§ How to complete this task: The data below must be repeated exactly. Leave nothing out.
[Opening Records section]
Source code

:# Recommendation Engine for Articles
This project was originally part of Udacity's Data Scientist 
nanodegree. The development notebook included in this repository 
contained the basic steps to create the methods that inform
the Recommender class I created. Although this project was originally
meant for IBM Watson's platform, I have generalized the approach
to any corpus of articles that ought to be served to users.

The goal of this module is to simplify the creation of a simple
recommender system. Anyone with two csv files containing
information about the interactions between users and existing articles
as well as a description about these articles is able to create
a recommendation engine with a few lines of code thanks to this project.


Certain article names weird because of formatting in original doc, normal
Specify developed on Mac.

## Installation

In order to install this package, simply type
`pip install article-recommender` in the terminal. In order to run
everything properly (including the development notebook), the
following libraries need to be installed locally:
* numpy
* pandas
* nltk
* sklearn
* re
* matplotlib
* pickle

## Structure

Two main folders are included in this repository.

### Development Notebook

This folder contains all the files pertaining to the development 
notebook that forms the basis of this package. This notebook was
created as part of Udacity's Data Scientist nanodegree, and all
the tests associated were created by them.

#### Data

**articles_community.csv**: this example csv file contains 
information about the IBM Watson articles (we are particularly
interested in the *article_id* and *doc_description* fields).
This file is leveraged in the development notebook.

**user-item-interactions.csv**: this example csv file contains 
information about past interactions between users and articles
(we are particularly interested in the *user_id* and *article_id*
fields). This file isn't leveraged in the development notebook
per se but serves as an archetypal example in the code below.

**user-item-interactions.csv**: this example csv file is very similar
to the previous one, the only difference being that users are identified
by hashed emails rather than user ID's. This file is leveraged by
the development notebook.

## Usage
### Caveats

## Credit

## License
[Closing Records section]
§ Solution for this exercise:
Source code

:# Recommendation Engine for Articles
This project was originally part of Udacity's Data Scientist 
nanodegree. The development notebook included in this repository 
contained the basic steps to create the methods that inform
the Recommender class I created. Although this project was originally
meant for IBM Watson's platform, I have generalized the approach
to any corpus of articles that ought to be served to users.

The goal of this module is to simplify the creation of a simple
recommender system. Anyone with two csv files containing
information about the interactions between users and existing articles
as well as a description about these articles is able to create
a recommendation engine with a few lines of code thanks to this project.


Certain article names weird because of formatting in original doc, normal
Specify developed on Mac.

## Installation

In order to install this package, simply type
`pip install article-recommender` in the terminal. In order to run
everything properly (including the development notebook), the
following libraries need to be installed locally:
* numpy
* pandas
* nltk
* sklearn
* re
* matplotlib
* pickle

## Structure

Two main folders are included in this repository.

### Development Notebook

This folder contains all the files pertaining to the development 
notebook that forms the basis of this package. This notebook was
created as part of Udacity's Data Scientist nanodegree, and all
the tests associated were created by them.

#### Data

**articles_community.csv**: this example csv file contains 
information about the IBM Watson articles (we are particularly
interested in the *article_id* and *doc_description* fields).
This file is leveraged in the development notebook.

**user-item-interactions.csv**: this example csv file contains 
information about past interactions between users and articles
(we are particularly interested in the *user_id* and *article_id*
fields). This file isn't leveraged in the development notebook
per se but serves as an archetypal example in the code below.

**user-item-interactions.csv**: this example csv file is very similar
to the previous one, the only difference being that users are identified
by hashed emails rather than user ID's. This file is leveraged by
the development notebook.

## Usage
### Caveats

## Credit

## License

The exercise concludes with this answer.